:: Task goal ::
Search the entries for lines that contain the word "textwidth", and report each one found.

:: Data records ::
────────────────────

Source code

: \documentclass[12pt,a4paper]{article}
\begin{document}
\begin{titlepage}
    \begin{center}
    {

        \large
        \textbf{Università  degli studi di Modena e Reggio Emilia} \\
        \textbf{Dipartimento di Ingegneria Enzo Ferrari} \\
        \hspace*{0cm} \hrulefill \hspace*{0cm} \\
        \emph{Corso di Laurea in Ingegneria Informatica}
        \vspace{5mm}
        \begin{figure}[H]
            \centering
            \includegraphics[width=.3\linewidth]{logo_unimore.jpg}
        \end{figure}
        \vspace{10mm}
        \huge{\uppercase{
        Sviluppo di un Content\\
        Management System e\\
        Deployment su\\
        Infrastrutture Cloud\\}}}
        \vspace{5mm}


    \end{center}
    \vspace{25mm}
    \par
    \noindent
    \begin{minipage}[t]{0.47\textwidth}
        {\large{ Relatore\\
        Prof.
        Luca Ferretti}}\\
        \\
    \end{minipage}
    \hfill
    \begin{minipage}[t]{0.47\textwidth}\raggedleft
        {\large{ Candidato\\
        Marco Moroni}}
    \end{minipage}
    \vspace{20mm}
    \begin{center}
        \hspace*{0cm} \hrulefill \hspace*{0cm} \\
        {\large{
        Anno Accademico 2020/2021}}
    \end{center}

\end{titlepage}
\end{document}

────────────────────

:: Response ::
    \begin{minipage}[t]{0.47\textwidth}
    \begin{minipage}[t]{0.47\textwidth}\raggedleft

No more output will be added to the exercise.